Information section start
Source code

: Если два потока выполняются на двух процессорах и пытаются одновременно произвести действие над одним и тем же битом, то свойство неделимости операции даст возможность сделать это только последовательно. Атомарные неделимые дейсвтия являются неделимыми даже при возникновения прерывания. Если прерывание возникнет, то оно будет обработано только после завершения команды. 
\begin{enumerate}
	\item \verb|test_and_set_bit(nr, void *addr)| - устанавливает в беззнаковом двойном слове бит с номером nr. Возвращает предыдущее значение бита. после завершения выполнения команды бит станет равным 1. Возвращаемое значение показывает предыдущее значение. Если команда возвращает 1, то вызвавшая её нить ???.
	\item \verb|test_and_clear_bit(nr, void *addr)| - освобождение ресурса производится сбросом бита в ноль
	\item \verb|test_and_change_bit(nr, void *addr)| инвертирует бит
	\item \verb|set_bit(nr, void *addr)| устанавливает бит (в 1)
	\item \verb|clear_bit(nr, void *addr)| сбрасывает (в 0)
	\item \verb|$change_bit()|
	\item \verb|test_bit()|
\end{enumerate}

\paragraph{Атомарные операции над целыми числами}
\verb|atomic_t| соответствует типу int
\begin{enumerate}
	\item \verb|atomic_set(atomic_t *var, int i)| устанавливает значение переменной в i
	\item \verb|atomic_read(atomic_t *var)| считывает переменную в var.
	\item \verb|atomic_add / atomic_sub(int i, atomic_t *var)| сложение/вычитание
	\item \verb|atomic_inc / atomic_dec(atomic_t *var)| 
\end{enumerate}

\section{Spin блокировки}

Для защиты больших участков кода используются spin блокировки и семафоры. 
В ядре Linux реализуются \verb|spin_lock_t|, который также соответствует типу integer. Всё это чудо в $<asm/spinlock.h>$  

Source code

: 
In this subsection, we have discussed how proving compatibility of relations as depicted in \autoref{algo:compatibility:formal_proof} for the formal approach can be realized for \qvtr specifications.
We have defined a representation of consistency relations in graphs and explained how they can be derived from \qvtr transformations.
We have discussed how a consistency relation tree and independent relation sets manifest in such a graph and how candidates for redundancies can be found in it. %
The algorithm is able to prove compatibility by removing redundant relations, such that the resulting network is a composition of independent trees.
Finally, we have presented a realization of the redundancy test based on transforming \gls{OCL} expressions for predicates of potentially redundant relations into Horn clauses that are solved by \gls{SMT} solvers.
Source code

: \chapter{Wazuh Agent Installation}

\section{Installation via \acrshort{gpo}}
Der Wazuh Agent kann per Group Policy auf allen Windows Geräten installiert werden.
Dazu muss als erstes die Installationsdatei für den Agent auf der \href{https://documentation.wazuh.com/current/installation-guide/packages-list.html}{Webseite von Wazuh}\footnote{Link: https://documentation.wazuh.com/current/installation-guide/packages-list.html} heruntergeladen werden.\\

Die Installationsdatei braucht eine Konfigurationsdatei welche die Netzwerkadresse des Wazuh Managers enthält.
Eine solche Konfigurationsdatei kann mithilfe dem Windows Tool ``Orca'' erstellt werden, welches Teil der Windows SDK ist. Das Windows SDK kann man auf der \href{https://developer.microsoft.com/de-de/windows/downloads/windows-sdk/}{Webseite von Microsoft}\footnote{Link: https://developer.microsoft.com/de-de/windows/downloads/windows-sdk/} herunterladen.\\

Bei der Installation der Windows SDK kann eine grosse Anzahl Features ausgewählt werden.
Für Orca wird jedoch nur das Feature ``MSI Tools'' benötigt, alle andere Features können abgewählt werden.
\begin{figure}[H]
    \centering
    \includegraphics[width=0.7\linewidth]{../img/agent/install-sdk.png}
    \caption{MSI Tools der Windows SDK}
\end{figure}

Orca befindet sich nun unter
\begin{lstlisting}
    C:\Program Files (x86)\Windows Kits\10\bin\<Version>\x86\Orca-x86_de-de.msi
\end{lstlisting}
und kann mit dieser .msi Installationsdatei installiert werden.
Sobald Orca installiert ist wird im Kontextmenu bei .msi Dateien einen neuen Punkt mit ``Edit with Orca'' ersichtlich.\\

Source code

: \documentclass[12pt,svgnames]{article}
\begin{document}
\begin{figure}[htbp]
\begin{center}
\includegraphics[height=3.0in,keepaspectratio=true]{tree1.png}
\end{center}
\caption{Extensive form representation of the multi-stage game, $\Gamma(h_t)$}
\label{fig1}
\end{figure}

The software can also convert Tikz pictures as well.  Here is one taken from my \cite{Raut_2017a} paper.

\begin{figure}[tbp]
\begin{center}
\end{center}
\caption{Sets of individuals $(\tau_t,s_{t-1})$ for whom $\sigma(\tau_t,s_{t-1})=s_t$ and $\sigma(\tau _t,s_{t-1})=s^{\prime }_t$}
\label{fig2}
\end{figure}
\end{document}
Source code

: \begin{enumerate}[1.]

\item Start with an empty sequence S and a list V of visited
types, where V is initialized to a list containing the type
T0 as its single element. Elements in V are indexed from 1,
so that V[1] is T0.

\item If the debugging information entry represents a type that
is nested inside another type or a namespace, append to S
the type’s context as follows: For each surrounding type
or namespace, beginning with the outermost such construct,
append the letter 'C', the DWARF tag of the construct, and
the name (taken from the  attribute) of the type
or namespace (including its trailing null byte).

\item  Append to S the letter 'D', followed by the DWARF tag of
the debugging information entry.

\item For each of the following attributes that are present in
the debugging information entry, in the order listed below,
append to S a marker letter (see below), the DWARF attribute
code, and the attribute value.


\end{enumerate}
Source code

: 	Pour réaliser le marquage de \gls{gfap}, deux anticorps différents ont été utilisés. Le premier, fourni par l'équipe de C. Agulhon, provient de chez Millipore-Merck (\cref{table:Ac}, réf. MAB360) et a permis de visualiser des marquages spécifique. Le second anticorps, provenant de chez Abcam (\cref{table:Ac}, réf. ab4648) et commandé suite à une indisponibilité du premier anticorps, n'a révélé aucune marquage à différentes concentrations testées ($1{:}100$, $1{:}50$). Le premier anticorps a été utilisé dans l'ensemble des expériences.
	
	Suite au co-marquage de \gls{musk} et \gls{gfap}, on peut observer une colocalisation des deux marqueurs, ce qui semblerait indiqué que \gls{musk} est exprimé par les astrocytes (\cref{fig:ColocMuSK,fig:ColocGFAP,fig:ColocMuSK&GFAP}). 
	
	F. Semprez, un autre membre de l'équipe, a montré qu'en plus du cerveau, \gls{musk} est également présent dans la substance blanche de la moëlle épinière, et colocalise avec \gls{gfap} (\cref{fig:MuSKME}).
Information section end
### Work item
From the entries above, return exactly the line containing "The software can", the line containing "by the DWARF tag of", and all lines between, and nothing else.

### Response to the task
The software can also convert Tikz pictures as well.  Here is one taken from my \cite{Raut_2017a} paper.

\begin{figure}[tbp]
\begin{center}
\end{center}
\caption{Sets of individuals $(\tau_t,s_{t-1})$ for whom $\sigma(\tau_t,s_{t-1})=s_t$ and $\sigma(\tau _t,s_{t-1})=s^{\prime }_t$}
\label{fig2}
\end{figure}
\end{document}
Source code

: \begin{enumerate}[1.]

\item Start with an empty sequence S and a list V of visited
types, where V is initialized to a list containing the type
T0 as its single element. Elements in V are indexed from 1,
so that V[1] is T0.

\item If the debugging information entry represents a type that
is nested inside another type or a namespace, append to S
the type’s context as follows: For each surrounding type
or namespace, beginning with the outermost such construct,
append the letter 'C', the DWARF tag of the construct, and
the name (taken from the  attribute) of the type
or namespace (including its trailing null byte).

\item  Append to S the letter 'D', followed by the DWARF tag of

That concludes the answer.